Requirement:
The reply is to contain the full listing, repeated exactly, with pictures left out.

-*-*-

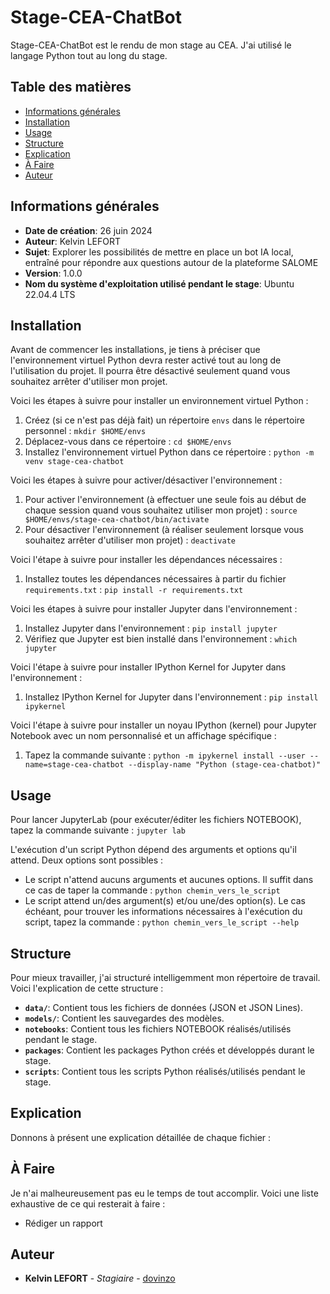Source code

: # Stage-CEA-ChatBot

Stage-CEA-ChatBot est le rendu de mon stage au CEA. J'ai utilisé le langage Python tout au long du stage.

## Table des matières

- [Informations générales](##informations-générales)
- [Installation](#installation)
- [Usage](#usage)
- [Structure](#structure)
- [Explication](#explication)
- [À Faire](#à-faire)
- [Auteur](#auteur)

## Informations générales

- **Date de création**: 26 juin 2024
- **Auteur**: Kelvin LEFORT
- **Sujet**: Explorer les possibilités de mettre en place un bot IA local, entraîné pour répondre aux questions autour de la plateforme SALOME
- **Version**: 1.0.0
- **Nom du système d'exploitation utilisé pendant le stage**: Ubuntu 22.04.4 LTS

## Installation

Avant de commencer les installations, je tiens à préciser que l'environnement virtuel Python devra rester activé tout au long de l'utilisation du projet. Il pourra être désactivé seulement quand vous souhaitez arrêter d'utiliser mon projet.

Voici les étapes à suivre pour installer un environnement virtuel Python :

1. Créez (si ce n'est pas déjà fait) un répertoire `envs` dans le répertoire personnel : `mkdir $HOME/envs`
2. Déplacez-vous dans ce répertoire : `cd $HOME/envs`
3. Installez l'environnement virtuel Python dans ce répertoire : `python -m venv stage-cea-chatbot`

Voici les étapes à suivre pour activer/désactiver l'environnement :

1. Pour activer l'environnement (à effectuer une seule fois au début de chaque session quand vous souhaitez utiliser mon projet) : `source $HOME/envs/stage-cea-chatbot/bin/activate`
2. Pour désactiver l'environnement (à réaliser seulement lorsque vous souhaitez arrêter d'utiliser mon projet) : `deactivate`

Voici l'étape à suivre pour installer les dépendances nécessaires :

1. Installez toutes les dépendances nécessaires à partir du fichier `requirements.txt` : `pip install -r requirements.txt`

Voici les étapes à suivre pour installer Jupyter dans l'environnement :

1. Installez Jupyter dans l'environnement : `pip install jupyter`
2. Vérifiez que Jupyter est bien installé dans l'environnement : `which jupyter`

Voici l'étape à suivre pour installer IPython Kernel for Jupyter dans l'environnement :

1. Installez IPython Kernel for Jupyter dans l'environnement : `pip install ipykernel`

Voici l'étape à suivre pour installer un noyau IPython (kernel) pour Jupyter Notebook avec un nom personnalisé et un affichage spécifique :

1. Tapez la commande suivante : `python -m ipykernel install --user --name=stage-cea-chatbot --display-name "Python (stage-cea-chatbot)"`

## Usage

Pour lancer JupyterLab (pour exécuter/éditer les fichiers NOTEBOOK), tapez la commande suivante : `jupyter lab`

L'exécution d'un script Python dépend des arguments et options qu'il attend. Deux options sont possibles :

- Le script n'attend aucuns arguments et aucunes options. Il suffit dans ce cas de taper la commande : `python chemin_vers_le_script`
- Le script attend un/des argument(s) et/ou une/des option(s). Le cas échéant, pour trouver les informations nécessaires à l'exécution du script, tapez la commande : `python chemin_vers_le_script --help`

## Structure

Pour mieux travailler, j'ai structuré intelligemment mon répertoire de travail. Voici l'explication de cette structure :

- **`data/`**: Contient tous les fichiers de données (JSON et JSON Lines).
- **`models/`**: Contient les sauvegardes des modèles.
- **`notebooks`**: Contient tous les fichiers NOTEBOOK réalisés/utilisés pendant le stage.
- **`packages`**: Contient les packages Python créés et développés durant le stage.
- **`scripts`**: Contient tous les scripts Python réalisés/utilisés pendant le stage.

## Explication

Donnons à présent une explication détaillée de chaque fichier :

## À Faire

Je n'ai malheureusement pas eu le temps de tout accomplir. Voici une liste exhaustive de ce qui resterait à faire :

- Rédiger un rapport

## Auteur

- **Kelvin LEFORT** - *Stagiaire* - [dovinzo](https://github.com/dovinzo)

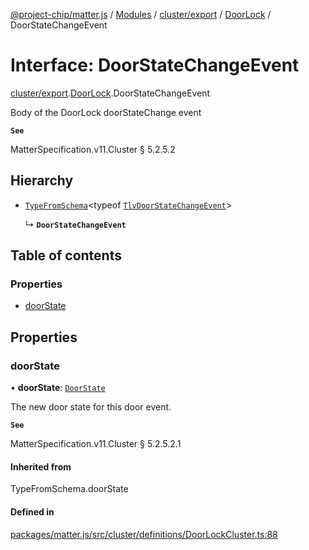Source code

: [@project-chip/matter.js](../README.md) / [Modules](../modules.md) / [cluster/export](../modules/cluster_export.md) / [DoorLock](../modules/cluster_export.DoorLock.md) / DoorStateChangeEvent

# Interface: DoorStateChangeEvent

[cluster/export](../modules/cluster_export.md).[DoorLock](../modules/cluster_export.DoorLock.md).DoorStateChangeEvent

Body of the DoorLock doorStateChange event

**`See`**

MatterSpecification.v11.Cluster § 5.2.5.2

## Hierarchy

- [`TypeFromSchema`](../modules/tlv_export.md#typefromschema)\<typeof [`TlvDoorStateChangeEvent`](../modules/cluster_export.DoorLock.md#tlvdoorstatechangeevent)\>

  ↳ **`DoorStateChangeEvent`**

## Table of contents

### Properties

- [doorState](cluster_export.DoorLock.DoorStateChangeEvent.md#doorstate)

## Properties

### doorState

• **doorState**: [`DoorState`](../enums/cluster_export.DoorLock.DoorState.md)

The new door state for this door event.

**`See`**

MatterSpecification.v11.Cluster § 5.2.5.2.1

#### Inherited from

TypeFromSchema.doorState

#### Defined in

[packages/matter.js/src/cluster/definitions/DoorLockCluster.ts:88](https://github.com/project-chip/matter.js/blob/904d0c9b952b91f28a21803759c5e5c66ee4d272/packages/matter.js/src/cluster/definitions/DoorLockCluster.ts#L88)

-*-*-

Result of this task:
Source code

: # Stage-CEA-ChatBot

Stage-CEA-ChatBot est le rendu de mon stage au CEA. J'ai utilisé le langage Python tout au long du stage.

## Table des matières

- [Informations générales](##informations-générales)
- [Installation](#installation)
- [Usage](#usage)
- [Structure](#structure)
- [Explication](#explication)
- [À Faire](#à-faire)
- [Auteur](#auteur)

## Informations générales

- **Date de création**: 26 juin 2024
- **Auteur**: Kelvin LEFORT
- **Sujet**: Explorer les possibilités de mettre en place un bot IA local, entraîné pour répondre aux questions autour de la plateforme SALOME
- **Version**: 1.0.0
- **Nom du système d'exploitation utilisé pendant le stage**: Ubuntu 22.04.4 LTS

## Installation

Avant de commencer les installations, je tiens à préciser que l'environnement virtuel Python devra rester activé tout au long de l'utilisation du projet. Il pourra être désactivé seulement quand vous souhaitez arrêter d'utiliser mon projet.

Voici les étapes à suivre pour installer un environnement virtuel Python :

1. Créez (si ce n'est pas déjà fait) un répertoire `envs` dans le répertoire personnel : `mkdir $HOME/envs`
2. Déplacez-vous dans ce répertoire : `cd $HOME/envs`
3. Installez l'environnement virtuel Python dans ce répertoire : `python -m venv stage-cea-chatbot`

Voici les étapes à suivre pour activer/désactiver l'environnement :

1. Pour activer l'environnement (à effectuer une seule fois au début de chaque session quand vous souhaitez utiliser mon projet) : `source $HOME/envs/stage-cea-chatbot/bin/activate`
2. Pour désactiver l'environnement (à réaliser seulement lorsque vous souhaitez arrêter d'utiliser mon projet) : `deactivate`

Voici l'étape à suivre pour installer les dépendances nécessaires :

1. Installez toutes les dépendances nécessaires à partir du fichier `requirements.txt` : `pip install -r requirements.txt`

Voici les étapes à suivre pour installer Jupyter dans l'environnement :

1. Installez Jupyter dans l'environnement : `pip install jupyter`
2. Vérifiez que Jupyter est bien installé dans l'environnement : `which jupyter`

Voici l'étape à suivre pour installer IPython Kernel for Jupyter dans l'environnement :

1. Installez IPython Kernel for Jupyter dans l'environnement : `pip install ipykernel`

Voici l'étape à suivre pour installer un noyau IPython (kernel) pour Jupyter Notebook avec un nom personnalisé et un affichage spécifique :

1. Tapez la commande suivante : `python -m ipykernel install --user --name=stage-cea-chatbot --display-name "Python (stage-cea-chatbot)"`

## Usage

Pour lancer JupyterLab (pour exécuter/éditer les fichiers NOTEBOOK), tapez la commande suivante : `jupyter lab`

L'exécution d'un script Python dépend des arguments et options qu'il attend. Deux options sont possibles :

- Le script n'attend aucuns arguments et aucunes options. Il suffit dans ce cas de taper la commande : `python chemin_vers_le_script`
- Le script attend un/des argument(s) et/ou une/des option(s). Le cas échéant, pour trouver les informations nécessaires à l'exécution du script, tapez la commande : `python chemin_vers_le_script --help`

## Structure

Pour mieux travailler, j'ai structuré intelligemment mon répertoire de travail. Voici l'explication de cette structure :

- **`data/`**: Contient tous les fichiers de données (JSON et JSON Lines).
- **`models/`**: Contient les sauvegardes des modèles.
- **`notebooks`**: Contient tous les fichiers NOTEBOOK réalisés/utilisés pendant le stage.
- **`packages`**: Contient les packages Python créés et développés durant le stage.
- **`scripts`**: Contient tous les scripts Python réalisés/utilisés pendant le stage.

## Explication

Donnons à présent une explication détaillée de chaque fichier :

## À Faire

Je n'ai malheureusement pas eu le temps de tout accomplir. Voici une liste exhaustive de ce qui resterait à faire :

- Rédiger un rapport

## Auteur

- **Kelvin LEFORT** - *Stagiaire* - [dovinzo](https://github.com/dovinzo)

Source code

: [@project-chip/matter.js](../README.md) / [Modules](../modules.md) / [cluster/export](../modules/cluster_export.md) / [DoorLock](../modules/cluster_export.DoorLock.md) / DoorStateChangeEvent

# Interface: DoorStateChangeEvent

[cluster/export](../modules/cluster_export.md).[DoorLock](../modules/cluster_export.DoorLock.md).DoorStateChangeEvent

Body of the DoorLock doorStateChange event

**`See`**

MatterSpecification.v11.Cluster § 5.2.5.2

## Hierarchy

- [`TypeFromSchema`](../modules/tlv_export.md#typefromschema)\<typeof [`TlvDoorStateChangeEvent`](../modules/cluster_export.DoorLock.md#tlvdoorstatechangeevent)\>

  ↳ **`DoorStateChangeEvent`**

## Table of contents

### Properties

- [doorState](cluster_export.DoorLock.DoorStateChangeEvent.md#doorstate)

## Properties

### doorState

• **doorState**: [`DoorState`](../enums/cluster_export.DoorLock.DoorState.md)

The new door state for this door event.

**`See`**

MatterSpecification.v11.Cluster § 5.2.5.2.1

#### Inherited from

TypeFromSchema.doorState

#### Defined in

[packages/matter.js/src/cluster/definitions/DoorLockCluster.ts:88](https://github.com/project-chip/matter.js/blob/904d0c9b952b91f28a21803759c5e5c66ee4d272/packages/matter.js/src/cluster/definitions/DoorLockCluster.ts#L88)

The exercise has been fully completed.